There is no evidence that “love” is an emotion, other than the romantic story we promised to tell to each other until we forget that it's a lie. Romantic love is a recent cultural invention, no more than 300 years old. It picked during the era of Romanticism (1800-1850) as a reaction to Renaissance and carried on until recently with the manifestation of the romantic notion of the nuclear family. People back in the day used to get married for business and have sex for fun.
“No, that’s not love, you see...."
People pontificate, "Love can save us all." Religious leaders use it as a medium for their own God's intentions. Politicians summon it for state cohesion. Families promote it in order to foster clan solidarity. Lovers throw it to the face of each other for reassurance. Love is marketed more than anything else around us.
Nonetheless, love has nothing to do with any of the above. It is not the end product being sold but rather a means to promote other ideas. It has nothing to do with world peace, emotion or spirituality. Quite the contrary. The majority of violence in our species occurs because we “love” something rather than something else. We segregate, ignore and attack each other because we wish to market our version of love over another. We dispose of individuals and concepts because the idea of love is volatile with time. It degrades only to flourish somewhere else.
Love, as a marketable idea, is the problem for most of humanity’s turmoils, not the solution as it is so often advertised to be. It can define us as human beings but can also easily destroy us. Leaders, lovers and entrepreneurs know this very well. We all use the term so extensively that it has indeed become the greatest marketing trick of all time. Throw the word “love” in any context and the meaning of one’s message magically transforms.

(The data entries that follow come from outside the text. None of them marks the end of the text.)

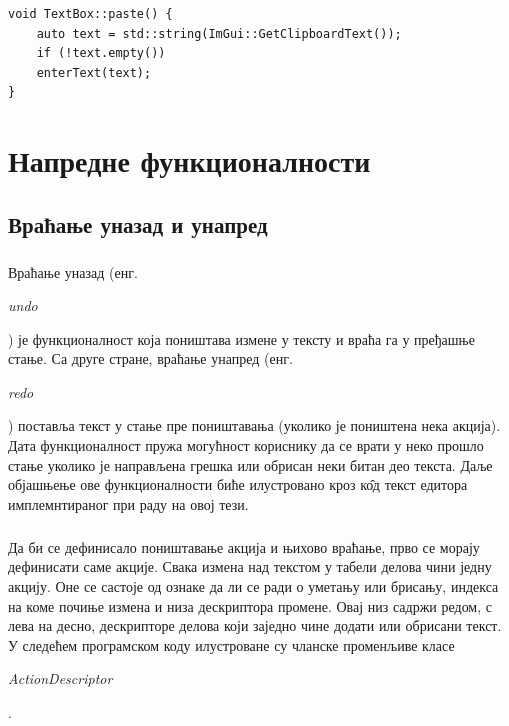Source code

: \documentclass[12pt,oneside]{memoir}
\begin{document}
\begin{verbatim}
void TextBox::paste() {
	auto text = std::string(ImGui::GetClipboardText());
	if (!text.empty())
	enterText(text);
}
\end{verbatim}


\chapter{Напредне функционалности}
\section{Враћање уназад и унапред}
\paragraph{}
Враћање уназад (енг. \begin{latinica}\textit{undo}\end{latinica}) је функционалност
која поништава измене у тексту и враћа га у пређашње стање. Са друге стране,
враћање унапред (енг. \begin{latinica}\textit{redo}\end{latinica}) поставља текст у стање пре поништавања (уколико је поништена нека акција). Дата
функционалност пружа могућност кориснику да се врати у неко прошло стање
уколико је направљена грешка или обрисан неки битан део текста.
Даље објашњење ове функционалности биће илустровано кроз к\^{о}д текст едитора 
имплемнтираног при раду на овој тези.

\paragraph{}
Да би се дефинисало поништавање акција и њихово враћање, прво се морају дефинисати саме акције. Свака измена над текстом у табели делова чини једну
акцију. Оне се састоје од ознаке да ли се ради о уметању или брисању, индекса
на коме почиње измена и низа дескриптора промене. Овај низ садржи редом, 
с лева  на десно, дескрипторе делова који заједно чине додати или обрисани текст.
У следећем програмском коду илустроване су чланске променљиве класе 
\begin{latinica}\textit{ActionDescriptor}\end{latinica}.
\end{document}
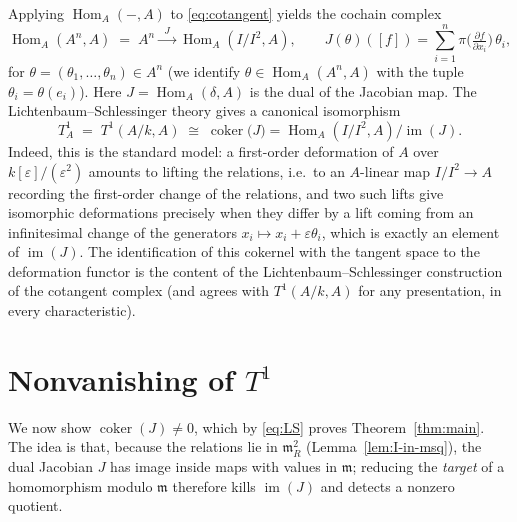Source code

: \documentclass{amsart}
\begin{document}
Applying $\operatorname{Hom}_A(-,A)$ to \eqref{eq:cotangent} yields the
cochain complex
\begin{equation}\label{eq:dual-complex}
\operatorname{Hom}_A(A^n,A)\;=\;A^n
\xrightarrow{\;\;J\;\;}
\operatorname{Hom}_A(I/I^2,A),
\qquad
J(\theta)([f])=\sum_{i=1}^n \pi\!\Big(\tfrac{\partial f}{\partial x_i}\Big)\,\theta_i ,
\end{equation}
for $\theta=(\theta_1,\dots,\theta_n)\in A^n$ (we identify
$\theta\in\operatorname{Hom}_A(A^n,A)$ with the tuple $\theta_i=\theta(e_i)$).
Here $J=\operatorname{Hom}_A(\delta,A)$ is the dual of the Jacobian map. The
Lichtenbaum--Schlessinger theory gives a canonical isomorphism
\begin{equation}\label{eq:LS}
T^1_A\;=\;T^1(A/k,A)\;\cong\;\operatorname{coker}\bigl(J\bigr)
=\operatorname{Hom}_A(I/I^2,A)\big/\operatorname{im}(J).
\end{equation}
Indeed, this is the standard model: a first-order deformation of $A$ over
$k[\varepsilon]/(\varepsilon^2)$ amounts to lifting the relations, i.e.\ to an
$A$-linear map $I/I^2\to A$ recording the first-order change of the relations,
and two such lifts give isomorphic deformations precisely when they differ by a
lift coming from an infinitesimal change of the generators $x_i\mapsto x_i+
\varepsilon\theta_i$, which is exactly an element of $\operatorname{im}(J)$. The
identification of this cokernel with the tangent space to the deformation functor
is the content of the Lichtenbaum--Schlessinger construction of the cotangent
complex (and agrees with $T^1(A/k,A)$ for any presentation, in every
characteristic).

\section{Nonvanishing of $T^1$}

We now show $\operatorname{coker}(J)\neq 0$, which by \eqref{eq:LS} proves
Theorem~\ref{thm:main}. The idea is that, because the relations lie in
$\mathfrak m_R^2$ (Lemma~\ref{lem:I-in-msq}), the dual Jacobian $J$ has image
inside maps with values in $\mathfrak m$; reducing the \emph{target} of a homomorphism
modulo $\mathfrak m$ therefore kills $\operatorname{im}(J)$ and detects a nonzero
quotient.
\end{document}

The 3 Stooges of Procreation
People perceive love quite differently based on their socio-cultural upbringing. We first evaluate the cultural default of the concept and then try to distill a private version based on our selfish interests. It is much like the perception of a supernatural being, a God for which everyone has developed a private heresy, a buffet of beliefs, according to one’s moral convenience.Nonetheless we seem to agree more or less in 3 allegorical, as they turn out to be, categories. These 3 domains are relatively similar. The only thing changing in each case is the narrative we apply to each situation. All 3 domains fall under a selfishly altruistic stance which I explain in detail here;
1. Romantic Love is what we experience with sexual desire. Don’t let the sophists fool you. The difference between love and sex is about 15 to 20 minutes. We use romantic love to camouflage our lust and desire in order to facilitate procreation. Ask yourself. How much would you “love” your partner if they had different or no sexual organs?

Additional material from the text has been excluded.